Habit, surrender & process & work…
One thing I’ve learned is to control the habit but not the writing. There are days I don’t want to write, don’t want to go there. It’s quite dark in places, this story.
Some days I think, I don’t know what comes next, I don’t know what to write now or what to do with this. But I’ve found that every time I do sit down and wait and give it time, it comes, with or without me. Like having a baby, weird, weird. The only thing required of me is to go there religious and then once I’m there and get going, I enjoy the process. Not so much like having a baby after all then.
So I’ve developed the habit. I sit for a while and usually it is hard to get started but I do and then I become absorbed and then I never, ever want to stop. For goodness sake I want to know what comes next.

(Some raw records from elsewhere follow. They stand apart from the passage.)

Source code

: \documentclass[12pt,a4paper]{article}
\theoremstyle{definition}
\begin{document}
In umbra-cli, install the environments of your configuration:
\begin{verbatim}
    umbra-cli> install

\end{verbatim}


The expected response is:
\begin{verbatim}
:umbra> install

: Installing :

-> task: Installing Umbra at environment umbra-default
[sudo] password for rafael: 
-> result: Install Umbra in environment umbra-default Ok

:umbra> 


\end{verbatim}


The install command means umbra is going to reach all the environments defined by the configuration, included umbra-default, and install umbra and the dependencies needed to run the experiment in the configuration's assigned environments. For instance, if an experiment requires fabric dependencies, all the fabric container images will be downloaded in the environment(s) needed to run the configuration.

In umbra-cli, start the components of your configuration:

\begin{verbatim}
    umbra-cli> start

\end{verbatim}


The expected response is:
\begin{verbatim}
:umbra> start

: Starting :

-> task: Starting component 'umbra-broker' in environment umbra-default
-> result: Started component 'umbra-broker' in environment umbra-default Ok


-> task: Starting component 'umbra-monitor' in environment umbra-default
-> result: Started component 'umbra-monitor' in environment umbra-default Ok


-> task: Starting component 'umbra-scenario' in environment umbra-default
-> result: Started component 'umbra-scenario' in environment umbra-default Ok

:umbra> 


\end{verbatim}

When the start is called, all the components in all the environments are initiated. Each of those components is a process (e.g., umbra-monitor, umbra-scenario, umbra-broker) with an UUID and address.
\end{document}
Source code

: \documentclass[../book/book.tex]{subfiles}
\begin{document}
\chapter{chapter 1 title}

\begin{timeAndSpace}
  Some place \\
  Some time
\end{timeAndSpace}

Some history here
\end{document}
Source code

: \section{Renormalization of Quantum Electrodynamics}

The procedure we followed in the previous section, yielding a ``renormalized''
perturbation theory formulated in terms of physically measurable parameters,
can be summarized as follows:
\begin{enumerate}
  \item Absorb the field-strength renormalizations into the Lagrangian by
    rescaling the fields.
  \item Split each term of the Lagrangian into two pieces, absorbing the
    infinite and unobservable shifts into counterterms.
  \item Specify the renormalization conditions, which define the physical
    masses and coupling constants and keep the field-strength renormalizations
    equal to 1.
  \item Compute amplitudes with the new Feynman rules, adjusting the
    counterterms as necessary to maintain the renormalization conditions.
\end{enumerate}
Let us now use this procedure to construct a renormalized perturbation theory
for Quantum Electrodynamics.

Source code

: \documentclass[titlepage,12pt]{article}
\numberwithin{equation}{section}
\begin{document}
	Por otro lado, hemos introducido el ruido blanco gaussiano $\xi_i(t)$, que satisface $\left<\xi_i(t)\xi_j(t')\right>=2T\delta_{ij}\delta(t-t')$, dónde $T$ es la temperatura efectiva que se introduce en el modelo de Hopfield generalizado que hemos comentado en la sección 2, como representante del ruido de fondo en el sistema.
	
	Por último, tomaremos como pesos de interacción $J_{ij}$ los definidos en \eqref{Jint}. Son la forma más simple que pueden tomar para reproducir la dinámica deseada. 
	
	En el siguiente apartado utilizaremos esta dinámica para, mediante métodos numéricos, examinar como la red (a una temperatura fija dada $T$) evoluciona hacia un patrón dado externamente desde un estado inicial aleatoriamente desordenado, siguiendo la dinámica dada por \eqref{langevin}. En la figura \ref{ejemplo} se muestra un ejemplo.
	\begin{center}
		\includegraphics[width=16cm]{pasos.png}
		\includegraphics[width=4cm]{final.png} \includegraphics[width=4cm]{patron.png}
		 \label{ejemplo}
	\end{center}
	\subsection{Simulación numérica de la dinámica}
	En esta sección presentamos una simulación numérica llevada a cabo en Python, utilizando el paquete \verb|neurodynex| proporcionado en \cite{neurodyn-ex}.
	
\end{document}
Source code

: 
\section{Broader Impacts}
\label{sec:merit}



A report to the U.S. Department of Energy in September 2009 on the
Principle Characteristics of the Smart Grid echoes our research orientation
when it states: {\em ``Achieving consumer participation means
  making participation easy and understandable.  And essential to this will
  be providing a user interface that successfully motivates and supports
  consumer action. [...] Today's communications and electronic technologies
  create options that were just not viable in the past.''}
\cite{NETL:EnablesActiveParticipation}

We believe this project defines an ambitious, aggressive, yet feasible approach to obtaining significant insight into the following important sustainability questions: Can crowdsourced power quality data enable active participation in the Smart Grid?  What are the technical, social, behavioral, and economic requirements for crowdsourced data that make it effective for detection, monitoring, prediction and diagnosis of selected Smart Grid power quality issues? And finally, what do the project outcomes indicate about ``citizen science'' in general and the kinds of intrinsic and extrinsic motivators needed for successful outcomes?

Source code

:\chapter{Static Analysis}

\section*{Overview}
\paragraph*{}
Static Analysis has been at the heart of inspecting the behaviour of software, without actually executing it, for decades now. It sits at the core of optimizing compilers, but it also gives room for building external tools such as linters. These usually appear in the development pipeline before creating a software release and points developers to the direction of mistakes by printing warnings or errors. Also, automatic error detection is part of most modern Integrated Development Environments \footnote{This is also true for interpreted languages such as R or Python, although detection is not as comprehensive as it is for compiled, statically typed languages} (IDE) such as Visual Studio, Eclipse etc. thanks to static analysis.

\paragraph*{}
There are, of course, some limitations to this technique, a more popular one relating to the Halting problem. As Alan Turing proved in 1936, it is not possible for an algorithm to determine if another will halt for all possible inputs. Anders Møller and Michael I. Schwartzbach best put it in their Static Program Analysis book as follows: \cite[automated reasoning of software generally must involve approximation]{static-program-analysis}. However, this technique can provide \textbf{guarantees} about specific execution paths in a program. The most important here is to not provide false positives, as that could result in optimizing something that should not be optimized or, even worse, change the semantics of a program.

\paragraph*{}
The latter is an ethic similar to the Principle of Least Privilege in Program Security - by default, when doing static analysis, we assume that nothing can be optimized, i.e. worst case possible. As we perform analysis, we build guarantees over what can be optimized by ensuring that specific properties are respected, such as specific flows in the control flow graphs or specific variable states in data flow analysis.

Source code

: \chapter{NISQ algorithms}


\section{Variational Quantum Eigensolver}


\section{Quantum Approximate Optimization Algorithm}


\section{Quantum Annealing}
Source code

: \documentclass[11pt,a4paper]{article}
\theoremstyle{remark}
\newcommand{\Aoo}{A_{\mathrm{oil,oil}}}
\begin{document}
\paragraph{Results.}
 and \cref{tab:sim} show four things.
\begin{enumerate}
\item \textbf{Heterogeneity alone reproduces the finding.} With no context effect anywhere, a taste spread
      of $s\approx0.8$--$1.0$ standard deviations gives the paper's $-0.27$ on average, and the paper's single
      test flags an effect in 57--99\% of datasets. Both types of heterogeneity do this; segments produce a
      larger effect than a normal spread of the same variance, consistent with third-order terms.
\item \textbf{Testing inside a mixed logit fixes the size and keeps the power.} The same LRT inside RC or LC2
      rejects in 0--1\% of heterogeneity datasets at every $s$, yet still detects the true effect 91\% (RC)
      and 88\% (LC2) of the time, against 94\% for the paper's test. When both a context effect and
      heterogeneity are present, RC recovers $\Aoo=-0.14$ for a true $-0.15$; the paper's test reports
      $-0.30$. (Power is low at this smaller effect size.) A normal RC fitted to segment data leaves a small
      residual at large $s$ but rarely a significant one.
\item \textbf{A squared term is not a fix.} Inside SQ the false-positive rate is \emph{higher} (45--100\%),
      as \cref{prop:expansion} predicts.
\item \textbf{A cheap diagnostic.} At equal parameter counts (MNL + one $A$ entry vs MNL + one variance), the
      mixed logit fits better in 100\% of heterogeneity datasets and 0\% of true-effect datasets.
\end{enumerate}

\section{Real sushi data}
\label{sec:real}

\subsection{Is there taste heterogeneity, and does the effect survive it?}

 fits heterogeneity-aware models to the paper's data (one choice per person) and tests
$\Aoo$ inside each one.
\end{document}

Frustration, results & reward…
It’s an amazing feeling when things start to link up, to come together, when secrets reveal themselves. It’s shocking, it’s intoxicating and when I do have to stop for regular life, aah, it kills me. The having to stop when I am on a roll to takes me to another defining trait of this process, frustration.
I am so frustrated so often also because I can’t get at it, because I can only do it in the wee small hours of the morning when the kids are in bed and there’s no other demands on my head.
The way I try to cope is this. I remind myself the frustration is nothing compared to the frustration I would feel were I not doing this now, if I had put it off until later or never.
It is slow and there’s a long road ahead but it’s happening. The journey so far is rewarding, enriching my days. I feel the frustration and I dream of writing The End but I’m loving the goal, the work and the creativity. I am enjoying the process.
A word on doubt…
I don’t entertain doubt. When it tries to creep in I crush it with better thoughts. I’m good at this, at the whole self belief thing. It’s not always easy but practically speaking I’m a doer as well as a thinker so the more I do, the more action I take, the less I doubt. The doing cancels it out.
Am I a good enough writer? Will anyone want to read it? What if it’s useless? Sob! I haven’t a clue but there’s only one way to find out and that’s to write it. Meanwhile I know I have the imagination and I know I have the discipline to write it.
Right now it’s Friday evening and I’m going downstairs to make a risotto and drink some wine then tomorrow morning, dark and early, I’ll be writing.
Have a great weekend wherever you are, whatever your’re doing with your time.
Click HERE for the some famous opening lines from fiction.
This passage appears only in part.